• [Required action]
Print all the entries exactly.
++++++++
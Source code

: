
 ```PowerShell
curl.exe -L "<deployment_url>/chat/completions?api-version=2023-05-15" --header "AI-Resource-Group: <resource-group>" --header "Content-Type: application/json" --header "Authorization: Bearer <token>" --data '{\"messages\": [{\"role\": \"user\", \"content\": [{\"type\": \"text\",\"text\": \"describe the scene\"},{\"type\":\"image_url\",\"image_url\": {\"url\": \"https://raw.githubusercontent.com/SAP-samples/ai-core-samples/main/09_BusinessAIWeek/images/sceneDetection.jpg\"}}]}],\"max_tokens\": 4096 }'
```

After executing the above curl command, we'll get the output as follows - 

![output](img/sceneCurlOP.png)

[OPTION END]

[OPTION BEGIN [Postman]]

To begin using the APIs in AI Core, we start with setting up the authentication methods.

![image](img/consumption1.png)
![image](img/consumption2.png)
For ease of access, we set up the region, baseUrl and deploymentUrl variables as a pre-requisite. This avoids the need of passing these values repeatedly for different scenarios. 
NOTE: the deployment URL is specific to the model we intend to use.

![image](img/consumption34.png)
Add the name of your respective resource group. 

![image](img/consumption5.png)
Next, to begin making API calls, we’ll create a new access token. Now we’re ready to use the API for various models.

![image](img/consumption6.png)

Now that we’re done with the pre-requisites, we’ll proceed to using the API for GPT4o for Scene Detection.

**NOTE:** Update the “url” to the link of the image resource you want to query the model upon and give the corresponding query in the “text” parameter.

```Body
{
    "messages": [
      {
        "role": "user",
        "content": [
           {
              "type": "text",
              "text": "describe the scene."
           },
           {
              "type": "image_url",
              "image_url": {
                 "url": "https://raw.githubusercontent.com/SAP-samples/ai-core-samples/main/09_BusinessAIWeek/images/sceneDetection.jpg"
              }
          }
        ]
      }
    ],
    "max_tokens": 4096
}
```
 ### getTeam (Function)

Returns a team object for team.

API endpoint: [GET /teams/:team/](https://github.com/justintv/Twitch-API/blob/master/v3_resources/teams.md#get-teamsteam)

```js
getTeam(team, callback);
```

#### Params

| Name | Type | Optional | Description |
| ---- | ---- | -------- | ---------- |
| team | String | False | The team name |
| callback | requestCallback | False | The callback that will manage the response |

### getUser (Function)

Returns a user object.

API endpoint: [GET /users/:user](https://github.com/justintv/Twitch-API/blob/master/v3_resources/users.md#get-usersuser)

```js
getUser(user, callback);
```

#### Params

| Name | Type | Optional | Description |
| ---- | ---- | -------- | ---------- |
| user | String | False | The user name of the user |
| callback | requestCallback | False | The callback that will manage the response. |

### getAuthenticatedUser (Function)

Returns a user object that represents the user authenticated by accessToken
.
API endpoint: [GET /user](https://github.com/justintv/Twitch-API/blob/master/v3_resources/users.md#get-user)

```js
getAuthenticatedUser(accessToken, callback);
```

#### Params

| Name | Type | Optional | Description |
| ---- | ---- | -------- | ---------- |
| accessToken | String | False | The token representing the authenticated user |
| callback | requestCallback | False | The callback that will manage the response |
++++++++
• [Final answer]
Source code

:
 ```PowerShell
curl.exe -L "<deployment_url>/chat/completions?api-version=2023-05-15" --header "AI-Resource-Group: <resource-group>" --header "Content-Type: application/json" --header "Authorization: Bearer <token>" --data '{\"messages\": [{\"role\": \"user\", \"content\": [{\"type\": \"text\",\"text\": \"describe the scene\"},{\"type\":\"image_url\",\"image_url\": {\"url\": \"https://raw.githubusercontent.com/SAP-samples/ai-core-samples/main/09_BusinessAIWeek/images/sceneDetection.jpg\"}}]}],\"max_tokens\": 4096 }'
```

After executing the above curl command, we'll get the output as follows - 

![output](img/sceneCurlOP.png)

[OPTION END]

[OPTION BEGIN [Postman]]

To begin using the APIs in AI Core, we start with setting up the authentication methods.

![image](img/consumption1.png)
![image](img/consumption2.png)
For ease of access, we set up the region, baseUrl and deploymentUrl variables as a pre-requisite. This avoids the need of passing these values repeatedly for different scenarios. 
NOTE: the deployment URL is specific to the model we intend to use.

![image](img/consumption34.png)
Add the name of your respective resource group. 

![image](img/consumption5.png)
Next, to begin making API calls, we’ll create a new access token. Now we’re ready to use the API for various models.

![image](img/consumption6.png)

Now that we’re done with the pre-requisites, we’ll proceed to using the API for GPT4o for Scene Detection.

**NOTE:** Update the “url” to the link of the image resource you want to query the model upon and give the corresponding query in the “text” parameter.

```Body
{
    "messages": [
      {
        "role": "user",
        "content": [
           {
              "type": "text",
              "text": "describe the scene."
           },
           {
              "type": "image_url",
              "image_url": {
                 "url": "https://raw.githubusercontent.com/SAP-samples/ai-core-samples/main/09_BusinessAIWeek/images/sceneDetection.jpg"
              }
          }
        ]
      }
    ],
    "max_tokens": 4096
}
```
 ### getTeam (Function)

Returns a team object for team.

API endpoint: [GET /teams/:team/](https://github.com/justintv/Twitch-API/blob/master/v3_resources/teams.md#get-teamsteam)

```js
getTeam(team, callback);
```

#### Params

| Name | Type | Optional | Description |
| ---- | ---- | -------- | ---------- |
| team | String | False | The team name |
| callback | requestCallback | False | The callback that will manage the response |

### getUser (Function)

Returns a user object.

API endpoint: [GET /users/:user](https://github.com/justintv/Twitch-API/blob/master/v3_resources/users.md#get-usersuser)

```js
getUser(user, callback);
```

#### Params

| Name | Type | Optional | Description |
| ---- | ---- | -------- | ---------- |
| user | String | False | The user name of the user |
| callback | requestCallback | False | The callback that will manage the response. |

### getAuthenticatedUser (Function)

Returns a user object that represents the user authenticated by accessToken
.
API endpoint: [GET /user](https://github.com/justintv/Twitch-API/blob/master/v3_resources/users.md#get-user)

```js
getAuthenticatedUser(accessToken, callback);
```

#### Params

| Name | Type | Optional | Description |
| ---- | ---- | -------- | ---------- |
| accessToken | String | False | The token representing the authenticated user |
| callback | requestCallback | False | The callback that will manage the response |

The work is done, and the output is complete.